Work to complete: Report each line of the entries below that includes "CloverDX".

Saved entries:
════════════════

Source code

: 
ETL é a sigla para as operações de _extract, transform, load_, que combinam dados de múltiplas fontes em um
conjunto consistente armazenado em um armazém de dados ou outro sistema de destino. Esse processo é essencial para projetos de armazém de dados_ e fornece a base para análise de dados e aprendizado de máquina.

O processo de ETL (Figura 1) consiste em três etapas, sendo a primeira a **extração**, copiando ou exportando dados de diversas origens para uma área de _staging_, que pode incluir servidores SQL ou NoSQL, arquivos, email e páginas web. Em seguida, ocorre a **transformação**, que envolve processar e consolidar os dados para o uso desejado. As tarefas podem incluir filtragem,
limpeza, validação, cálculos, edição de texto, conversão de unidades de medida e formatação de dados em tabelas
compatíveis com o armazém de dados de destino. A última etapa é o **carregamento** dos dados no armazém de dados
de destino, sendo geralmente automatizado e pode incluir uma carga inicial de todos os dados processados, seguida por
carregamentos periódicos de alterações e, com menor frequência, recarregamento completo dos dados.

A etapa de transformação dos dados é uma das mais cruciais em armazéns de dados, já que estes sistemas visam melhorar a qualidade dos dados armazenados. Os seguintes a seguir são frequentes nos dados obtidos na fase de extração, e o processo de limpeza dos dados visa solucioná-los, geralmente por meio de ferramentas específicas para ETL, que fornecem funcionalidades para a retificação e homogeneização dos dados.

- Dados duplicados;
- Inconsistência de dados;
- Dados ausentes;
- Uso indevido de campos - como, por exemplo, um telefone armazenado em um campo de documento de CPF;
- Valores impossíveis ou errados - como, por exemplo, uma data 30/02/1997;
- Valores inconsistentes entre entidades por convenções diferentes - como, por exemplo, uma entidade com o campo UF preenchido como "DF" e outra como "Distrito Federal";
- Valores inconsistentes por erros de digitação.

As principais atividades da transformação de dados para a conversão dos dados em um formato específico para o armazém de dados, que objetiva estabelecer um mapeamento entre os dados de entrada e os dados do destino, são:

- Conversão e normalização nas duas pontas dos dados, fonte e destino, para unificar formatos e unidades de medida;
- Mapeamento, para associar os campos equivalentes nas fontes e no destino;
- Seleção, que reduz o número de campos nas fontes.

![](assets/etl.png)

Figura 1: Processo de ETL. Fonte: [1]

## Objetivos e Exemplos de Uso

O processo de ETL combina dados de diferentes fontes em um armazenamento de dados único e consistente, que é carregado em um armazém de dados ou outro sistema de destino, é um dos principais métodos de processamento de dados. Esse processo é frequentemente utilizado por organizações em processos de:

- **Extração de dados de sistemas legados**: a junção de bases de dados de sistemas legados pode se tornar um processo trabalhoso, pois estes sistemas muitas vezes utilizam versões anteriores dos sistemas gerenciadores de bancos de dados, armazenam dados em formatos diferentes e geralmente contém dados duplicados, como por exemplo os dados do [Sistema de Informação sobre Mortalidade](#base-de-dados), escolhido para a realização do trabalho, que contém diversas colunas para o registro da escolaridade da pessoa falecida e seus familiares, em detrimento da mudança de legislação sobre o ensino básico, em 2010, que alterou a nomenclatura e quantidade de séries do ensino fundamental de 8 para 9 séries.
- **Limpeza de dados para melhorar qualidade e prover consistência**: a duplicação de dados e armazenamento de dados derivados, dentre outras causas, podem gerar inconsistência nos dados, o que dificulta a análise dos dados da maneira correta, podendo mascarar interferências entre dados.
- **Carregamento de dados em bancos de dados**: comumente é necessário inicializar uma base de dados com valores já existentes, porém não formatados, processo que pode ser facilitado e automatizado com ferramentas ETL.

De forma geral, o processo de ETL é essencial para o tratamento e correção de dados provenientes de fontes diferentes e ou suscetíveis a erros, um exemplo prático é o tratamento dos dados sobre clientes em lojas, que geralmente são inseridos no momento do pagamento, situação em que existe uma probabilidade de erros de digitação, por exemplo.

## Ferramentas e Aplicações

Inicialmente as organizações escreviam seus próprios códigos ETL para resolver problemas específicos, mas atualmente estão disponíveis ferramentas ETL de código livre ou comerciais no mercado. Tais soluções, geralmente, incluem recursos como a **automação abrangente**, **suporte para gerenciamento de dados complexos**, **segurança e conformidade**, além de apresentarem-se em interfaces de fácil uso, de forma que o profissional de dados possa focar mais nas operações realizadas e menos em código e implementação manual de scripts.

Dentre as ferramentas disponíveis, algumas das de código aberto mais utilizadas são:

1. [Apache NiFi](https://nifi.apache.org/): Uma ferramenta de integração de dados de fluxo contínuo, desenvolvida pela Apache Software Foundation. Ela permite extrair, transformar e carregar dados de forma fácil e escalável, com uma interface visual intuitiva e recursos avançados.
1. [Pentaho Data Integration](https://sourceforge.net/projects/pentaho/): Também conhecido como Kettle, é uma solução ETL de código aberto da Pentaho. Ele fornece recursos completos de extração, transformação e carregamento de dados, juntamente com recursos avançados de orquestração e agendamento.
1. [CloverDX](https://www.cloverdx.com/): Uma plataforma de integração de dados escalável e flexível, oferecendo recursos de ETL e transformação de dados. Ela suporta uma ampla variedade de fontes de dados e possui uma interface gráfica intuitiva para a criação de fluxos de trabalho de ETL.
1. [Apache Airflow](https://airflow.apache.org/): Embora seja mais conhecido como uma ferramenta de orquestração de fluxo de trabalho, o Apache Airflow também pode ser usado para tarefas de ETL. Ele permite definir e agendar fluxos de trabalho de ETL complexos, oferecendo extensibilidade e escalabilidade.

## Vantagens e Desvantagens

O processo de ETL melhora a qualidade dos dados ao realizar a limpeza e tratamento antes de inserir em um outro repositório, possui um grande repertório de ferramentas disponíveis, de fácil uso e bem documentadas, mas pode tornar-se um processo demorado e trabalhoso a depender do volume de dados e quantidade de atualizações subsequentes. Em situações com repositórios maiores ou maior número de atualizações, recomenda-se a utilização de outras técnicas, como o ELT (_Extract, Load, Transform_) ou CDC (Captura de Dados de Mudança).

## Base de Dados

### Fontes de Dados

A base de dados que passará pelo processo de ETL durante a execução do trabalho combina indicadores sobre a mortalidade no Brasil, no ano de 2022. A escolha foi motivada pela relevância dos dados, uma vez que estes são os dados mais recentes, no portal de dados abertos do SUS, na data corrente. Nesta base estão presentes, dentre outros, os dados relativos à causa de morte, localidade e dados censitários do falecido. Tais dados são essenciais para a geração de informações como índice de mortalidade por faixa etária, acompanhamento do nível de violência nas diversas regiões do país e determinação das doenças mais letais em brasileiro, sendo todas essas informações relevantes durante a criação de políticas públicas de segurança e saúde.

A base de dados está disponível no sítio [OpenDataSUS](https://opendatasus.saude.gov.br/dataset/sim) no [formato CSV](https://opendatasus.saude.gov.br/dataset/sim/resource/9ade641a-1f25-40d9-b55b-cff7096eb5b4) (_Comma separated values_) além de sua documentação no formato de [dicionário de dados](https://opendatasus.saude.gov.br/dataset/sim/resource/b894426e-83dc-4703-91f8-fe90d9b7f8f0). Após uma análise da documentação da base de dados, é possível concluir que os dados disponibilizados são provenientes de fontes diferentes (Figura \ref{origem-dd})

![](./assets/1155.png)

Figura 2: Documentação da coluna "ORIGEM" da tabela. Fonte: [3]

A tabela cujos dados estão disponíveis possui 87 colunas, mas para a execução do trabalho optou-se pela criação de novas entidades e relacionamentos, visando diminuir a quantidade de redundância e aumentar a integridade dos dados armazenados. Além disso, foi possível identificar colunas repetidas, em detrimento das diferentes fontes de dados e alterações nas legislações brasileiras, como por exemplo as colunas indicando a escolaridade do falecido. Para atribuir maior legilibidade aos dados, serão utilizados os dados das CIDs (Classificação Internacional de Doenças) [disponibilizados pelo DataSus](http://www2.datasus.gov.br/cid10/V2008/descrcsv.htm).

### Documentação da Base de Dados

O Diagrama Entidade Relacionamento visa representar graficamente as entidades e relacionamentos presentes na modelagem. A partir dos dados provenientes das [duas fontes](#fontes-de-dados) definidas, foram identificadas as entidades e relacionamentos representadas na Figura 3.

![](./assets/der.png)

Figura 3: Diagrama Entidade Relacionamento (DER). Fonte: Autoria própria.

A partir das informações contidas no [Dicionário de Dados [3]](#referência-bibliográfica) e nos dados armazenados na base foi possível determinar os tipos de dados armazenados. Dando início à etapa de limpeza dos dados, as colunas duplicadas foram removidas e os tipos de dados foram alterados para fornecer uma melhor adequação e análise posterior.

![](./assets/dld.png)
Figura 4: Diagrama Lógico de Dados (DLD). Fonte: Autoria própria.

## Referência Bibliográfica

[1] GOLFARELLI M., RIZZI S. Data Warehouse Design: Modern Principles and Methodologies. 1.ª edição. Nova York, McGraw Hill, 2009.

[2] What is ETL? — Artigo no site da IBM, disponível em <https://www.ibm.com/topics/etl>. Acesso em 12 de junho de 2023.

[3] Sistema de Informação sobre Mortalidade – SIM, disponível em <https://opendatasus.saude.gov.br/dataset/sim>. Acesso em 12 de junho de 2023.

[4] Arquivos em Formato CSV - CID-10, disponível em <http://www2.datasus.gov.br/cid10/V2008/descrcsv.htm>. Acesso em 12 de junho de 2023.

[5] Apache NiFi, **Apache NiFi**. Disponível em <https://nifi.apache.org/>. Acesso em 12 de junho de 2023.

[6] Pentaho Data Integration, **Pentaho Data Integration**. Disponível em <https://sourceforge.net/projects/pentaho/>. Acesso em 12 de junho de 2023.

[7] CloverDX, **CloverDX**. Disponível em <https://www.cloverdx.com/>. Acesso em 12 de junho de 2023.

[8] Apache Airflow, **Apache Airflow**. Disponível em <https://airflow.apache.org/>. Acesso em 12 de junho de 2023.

════════════════

Task answer:
1. [CloverDX](https://www.cloverdx.com/): Uma plataforma de integração de dados escalável e flexível, oferecendo recursos de ETL e transformação de dados. Ela suporta uma ampla variedade de fontes de dados e possui uma interface gráfica intuitiva para a criação de fluxos de trabalho de ETL.
[7] CloverDX, **CloverDX**. Disponível em <https://www.cloverdx.com/>. Acesso em 12 de junho de 2023.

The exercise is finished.